TASK DETAILS: Repeat exactly the lines below that lie between the line with "- [#188](https://github.com/linkedin/dustjs/pull/188) The" and the line with "- [#216](https://github.com/linkedin/dustjs/pull/216) add", counting both of those lines as part of the answer.

-*-*-

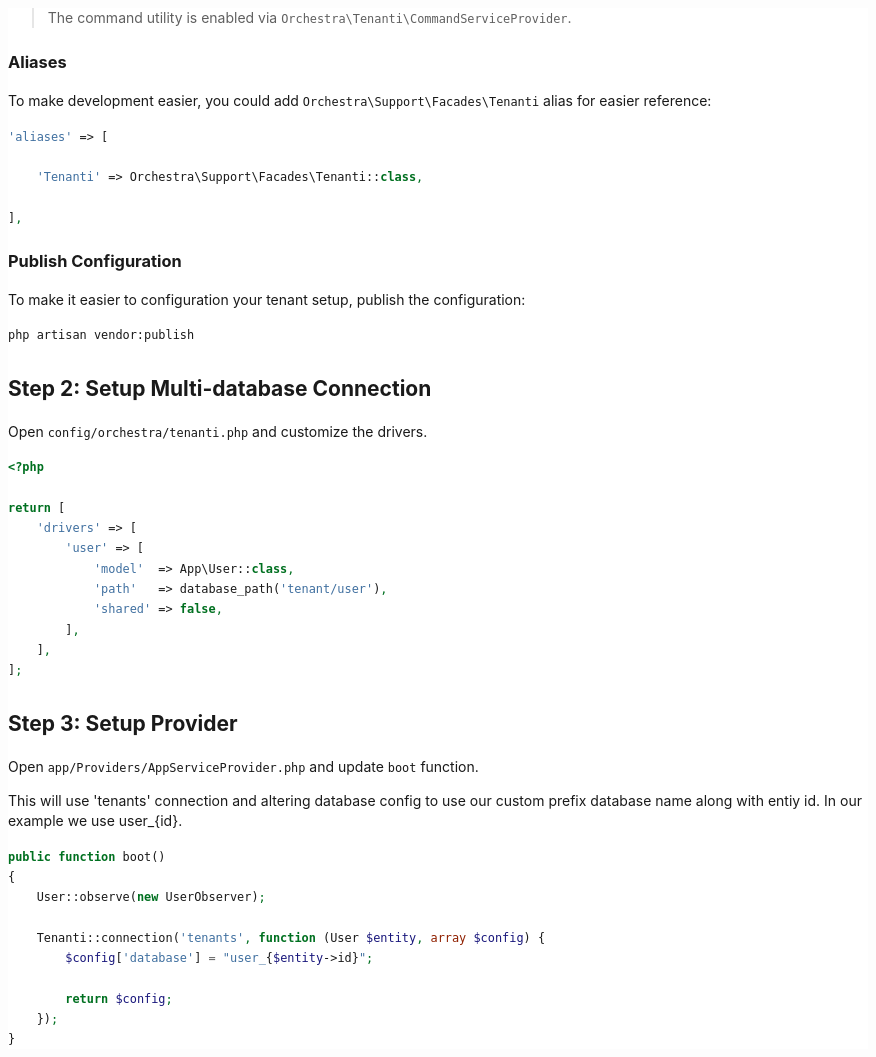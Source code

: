 > The command utility is enabled via `Orchestra\Tenanti\CommandServiceProvider`.

### Aliases

To make development easier, you could add `Orchestra\Support\Facades\Tenanti` alias for easier reference:

```php
'aliases' => [

    'Tenanti' => Orchestra\Support\Facades\Tenanti::class,

],
```

### Publish Configuration

To make it easier to configuration your tenant setup, publish the configuration:

    php artisan vendor:publish

## Step 2: Setup Multi-database Connection

Open `config/orchestra/tenanti.php` and customize the drivers.

```php
<?php

return [
    'drivers' => [
        'user' => [
            'model'  => App\User::class,
            'path'   => database_path('tenant/user'),
            'shared' => false,
        ],
    ],
];
```

## Step 3: Setup Provider

Open `app/Providers/AppServiceProvider.php` and update `boot` function. 

This will use 'tenants' connection and altering database config to use our custom prefix database name along with entiy id. In our example we use user_{id}.

```php
public function boot()
{
    User::observe(new UserObserver);

    Tenanti::connection('tenants', function (User $entity, array $config) {
        $config['database'] = "user_{$entity->id}";

        return $config;
    });
}
```
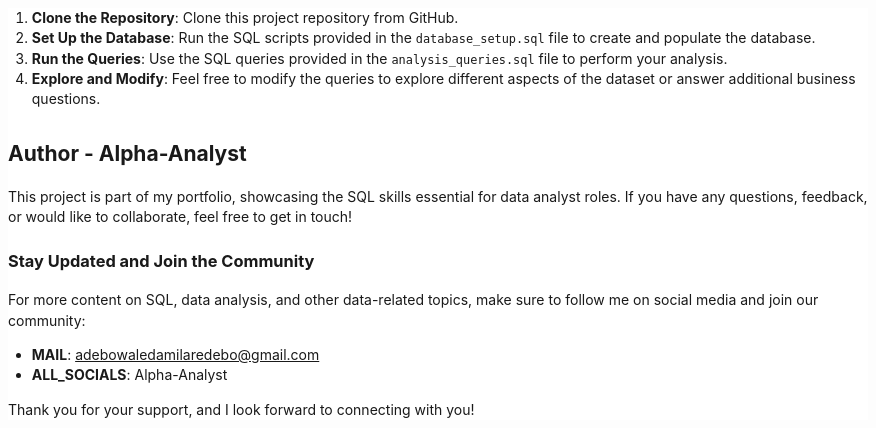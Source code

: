 1. **Clone the Repository**: Clone this project repository from GitHub.
2. **Set Up the Database**: Run the SQL scripts provided in the `database_setup.sql` file to create and populate the database.
3. **Run the Queries**: Use the SQL queries provided in the `analysis_queries.sql` file to perform your analysis.
4. **Explore and Modify**: Feel free to modify the queries to explore different aspects of the dataset or answer additional business questions.

## Author - Alpha-Analyst

This project is part of my portfolio, showcasing the SQL skills essential for data analyst roles. If you have any questions, feedback, or would like to collaborate, feel free to get in touch!

### Stay Updated and Join the Community

For more content on SQL, data analysis, and other data-related topics, make sure to follow me on social media and join our community:

- **MAIL**: adebowaledamilaredebo@gmail.com
- **ALL_SOCIALS**: Alpha-Analyst


Thank you for your support, and I look forward to connecting with you!
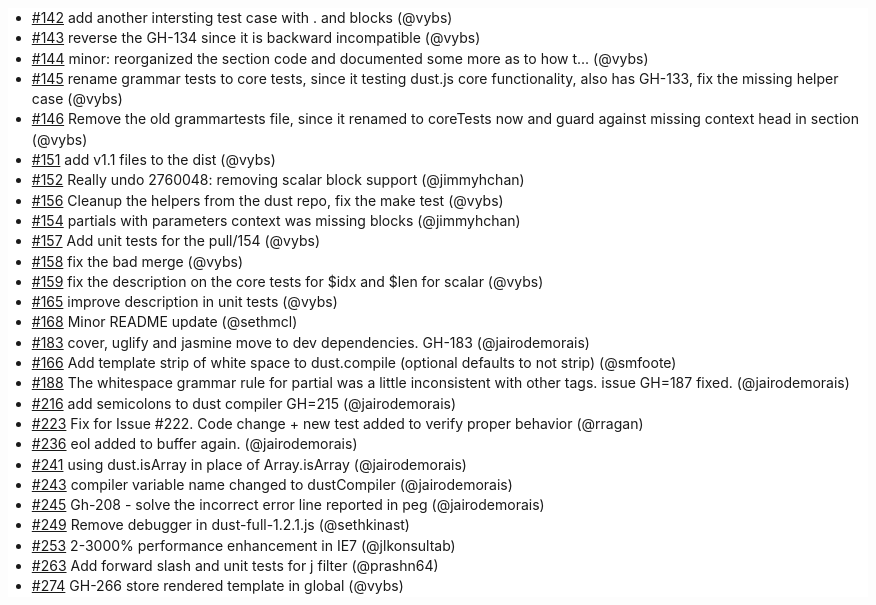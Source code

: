 - [#142](https://github.com/linkedin/dustjs/pull/142) add another intersting test case with . and blocks (@vybs)
- [#143](https://github.com/linkedin/dustjs/pull/143) reverse the GH-134 since it is backward incompatible (@vybs)
- [#144](https://github.com/linkedin/dustjs/pull/144) minor: reorganized the section code and documented some more as to how t... (@vybs)
- [#145](https://github.com/linkedin/dustjs/pull/145) rename grammar tests to core tests, since it testing dust.js core functionality, also has GH-133, fix the missing helper case (@vybs)
- [#146](https://github.com/linkedin/dustjs/pull/146) Remove the old grammartests file, since it renamed to coreTests now and guard against missing context head in section (@vybs)
- [#151](https://github.com/linkedin/dustjs/pull/151) add v1.1 files to the dist (@vybs)
- [#152](https://github.com/linkedin/dustjs/pull/152) Really undo 2760048: removing scalar block support (@jimmyhchan)
- [#156](https://github.com/linkedin/dustjs/pull/156) Cleanup the helpers from the dust repo, fix the make test (@vybs)
- [#154](https://github.com/linkedin/dustjs/pull/154) partials with parameters context was missing blocks (@jimmyhchan)
- [#157](https://github.com/linkedin/dustjs/pull/157) Add unit tests for the pull/154 (@vybs)
- [#158](https://github.com/linkedin/dustjs/pull/158) fix the bad merge (@vybs)
- [#159](https://github.com/linkedin/dustjs/pull/159) fix the description on the core tests for $idx and $len for scalar (@vybs)
- [#165](https://github.com/linkedin/dustjs/pull/165) improve description in unit tests (@vybs)
- [#168](https://github.com/linkedin/dustjs/pull/168) Minor README update (@sethmcl)
- [#183](https://github.com/linkedin/dustjs/pull/183) cover, uglify and jasmine move to dev dependencies. GH-183 (@jairodemorais)
- [#166](https://github.com/linkedin/dustjs/pull/166) Add template strip of white space to dust.compile (optional defaults to not strip) (@smfoote)
- [#188](https://github.com/linkedin/dustjs/pull/188) The whitespace grammar rule for partial was a little inconsistent with other tags. issue GH=187 fixed. (@jairodemorais)
- [#216](https://github.com/linkedin/dustjs/pull/216) add semicolons to dust compiler GH=215 (@jairodemorais)
- [#223](https://github.com/linkedin/dustjs/pull/223) Fix for Issue #222. Code change + new test added to verify proper behavior (@rragan)
- [#236](https://github.com/linkedin/dustjs/pull/236) eol added to buffer again. (@jairodemorais)
- [#241](https://github.com/linkedin/dustjs/pull/241) using dust.isArray in place of Array.isArray (@jairodemorais)
- [#243](https://github.com/linkedin/dustjs/pull/243) compiler variable name changed to dustCompiler (@jairodemorais)
- [#245](https://github.com/linkedin/dustjs/pull/245) Gh-208 - solve the incorrect error line reported in peg (@jairodemorais)
- [#249](https://github.com/linkedin/dustjs/pull/249) Remove debugger in dust-full-1.2.1.js (@sethkinast)
- [#253](https://github.com/linkedin/dustjs/pull/253) 2-3000% performance enhancement in IE7 (@jlkonsultab)
- [#263](https://github.com/linkedin/dustjs/pull/263) Add forward slash and unit tests for j filter (@prashn64)
- [#274](https://github.com/linkedin/dustjs/pull/274) GH-266 store rendered template in global (@vybs)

-*-*-

ANSWER SECTION:
- [#188](https://github.com/linkedin/dustjs/pull/188) The whitespace grammar rule for partial was a little inconsistent with other tags. issue GH=187 fixed. (@jairodemorais)
- [#216](https://github.com/linkedin/dustjs/pull/216) add semicolons to dust compiler GH=215 (@jairodemorais)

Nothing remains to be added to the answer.